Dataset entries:
********

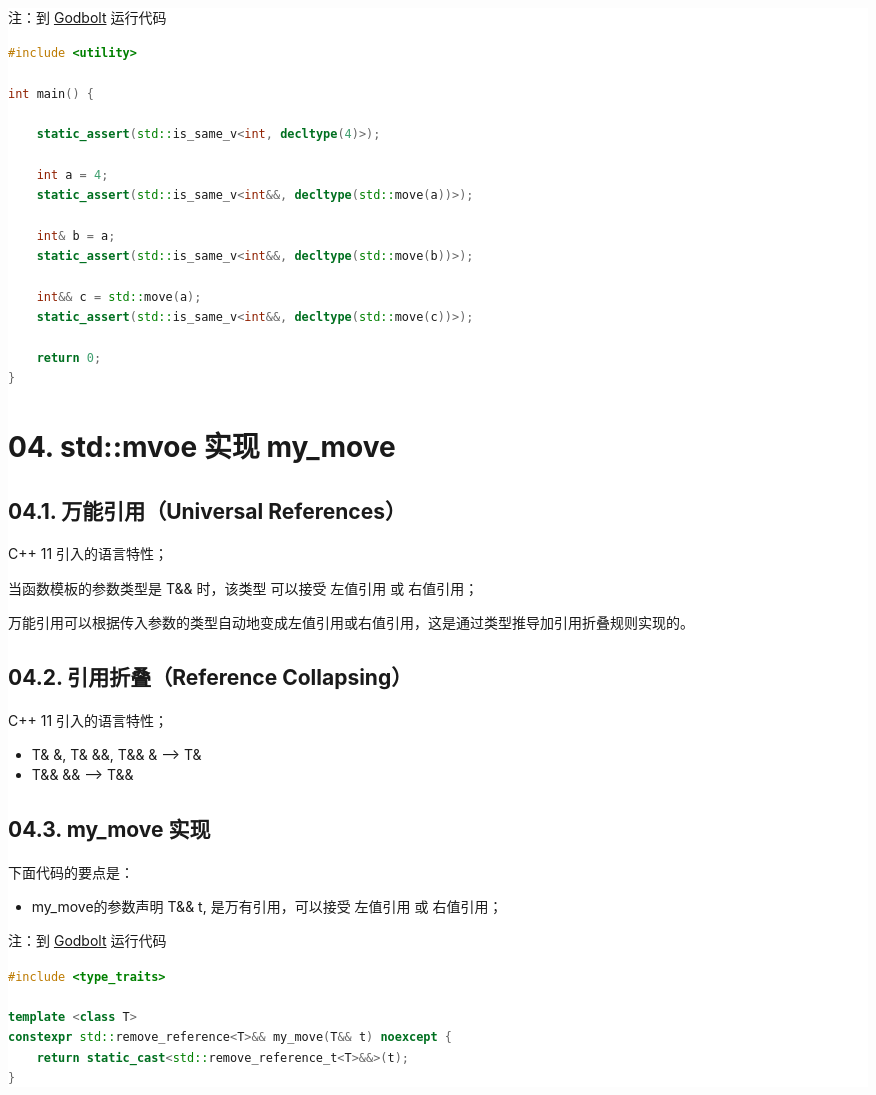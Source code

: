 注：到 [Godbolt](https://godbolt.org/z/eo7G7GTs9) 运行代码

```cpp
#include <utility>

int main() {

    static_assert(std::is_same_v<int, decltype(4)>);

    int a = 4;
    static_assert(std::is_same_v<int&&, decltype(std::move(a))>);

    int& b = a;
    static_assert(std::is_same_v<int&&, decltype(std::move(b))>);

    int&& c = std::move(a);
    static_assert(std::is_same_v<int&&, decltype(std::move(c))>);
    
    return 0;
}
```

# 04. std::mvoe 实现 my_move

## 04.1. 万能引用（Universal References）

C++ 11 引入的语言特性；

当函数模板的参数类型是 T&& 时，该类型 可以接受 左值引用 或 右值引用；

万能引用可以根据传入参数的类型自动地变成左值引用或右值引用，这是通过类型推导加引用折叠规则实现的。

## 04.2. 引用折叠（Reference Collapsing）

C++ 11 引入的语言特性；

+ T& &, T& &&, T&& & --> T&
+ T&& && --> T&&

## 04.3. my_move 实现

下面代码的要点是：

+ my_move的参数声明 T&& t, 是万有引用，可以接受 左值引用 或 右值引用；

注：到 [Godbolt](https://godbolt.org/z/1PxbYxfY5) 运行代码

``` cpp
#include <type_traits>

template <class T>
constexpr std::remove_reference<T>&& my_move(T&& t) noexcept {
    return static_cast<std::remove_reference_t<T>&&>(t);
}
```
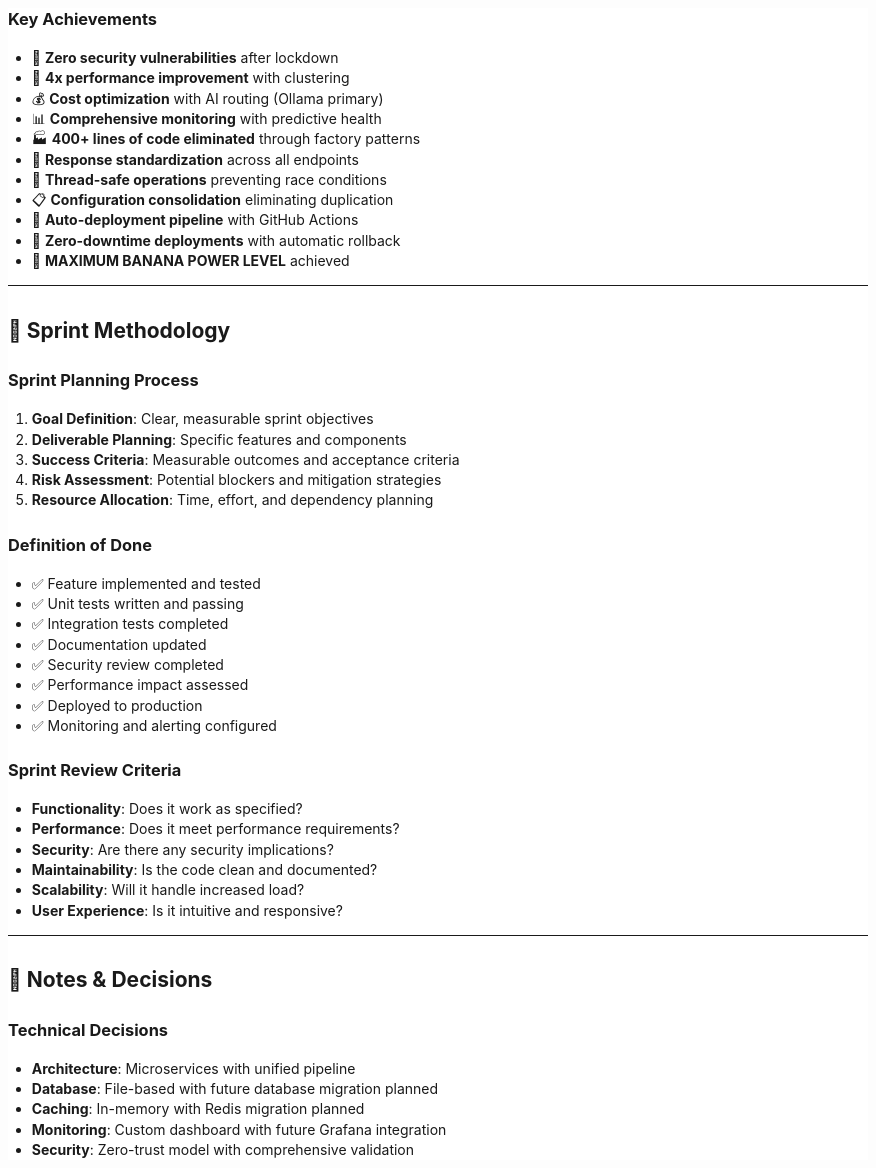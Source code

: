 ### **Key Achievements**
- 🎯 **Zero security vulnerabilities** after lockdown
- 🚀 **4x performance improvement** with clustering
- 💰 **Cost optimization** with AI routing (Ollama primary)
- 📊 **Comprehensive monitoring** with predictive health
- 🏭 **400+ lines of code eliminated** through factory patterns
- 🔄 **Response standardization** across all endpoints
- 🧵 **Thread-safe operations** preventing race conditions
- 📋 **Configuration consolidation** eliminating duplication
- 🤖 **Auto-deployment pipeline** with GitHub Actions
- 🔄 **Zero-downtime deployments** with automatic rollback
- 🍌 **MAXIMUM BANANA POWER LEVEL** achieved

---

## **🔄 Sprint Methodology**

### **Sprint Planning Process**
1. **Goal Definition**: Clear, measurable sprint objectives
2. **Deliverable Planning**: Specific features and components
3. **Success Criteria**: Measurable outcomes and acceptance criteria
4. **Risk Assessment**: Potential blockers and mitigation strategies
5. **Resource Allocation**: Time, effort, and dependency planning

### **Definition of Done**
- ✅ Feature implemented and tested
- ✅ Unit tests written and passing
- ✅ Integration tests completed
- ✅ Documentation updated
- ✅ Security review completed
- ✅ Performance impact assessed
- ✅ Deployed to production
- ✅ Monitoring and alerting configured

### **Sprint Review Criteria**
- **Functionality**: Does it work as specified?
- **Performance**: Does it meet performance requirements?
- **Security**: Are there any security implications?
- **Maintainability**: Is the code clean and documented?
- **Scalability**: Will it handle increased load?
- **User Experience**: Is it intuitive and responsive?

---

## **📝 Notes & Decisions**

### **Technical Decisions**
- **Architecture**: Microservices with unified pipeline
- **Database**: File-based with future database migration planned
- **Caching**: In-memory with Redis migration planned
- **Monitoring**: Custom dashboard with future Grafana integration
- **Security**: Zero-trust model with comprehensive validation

********

→ **Your task**: Go through the records and pull out each line that includes the word "tests".

→ **Solution to this problem**:
- ✅ Unit tests written and passing
- ✅ Integration tests completed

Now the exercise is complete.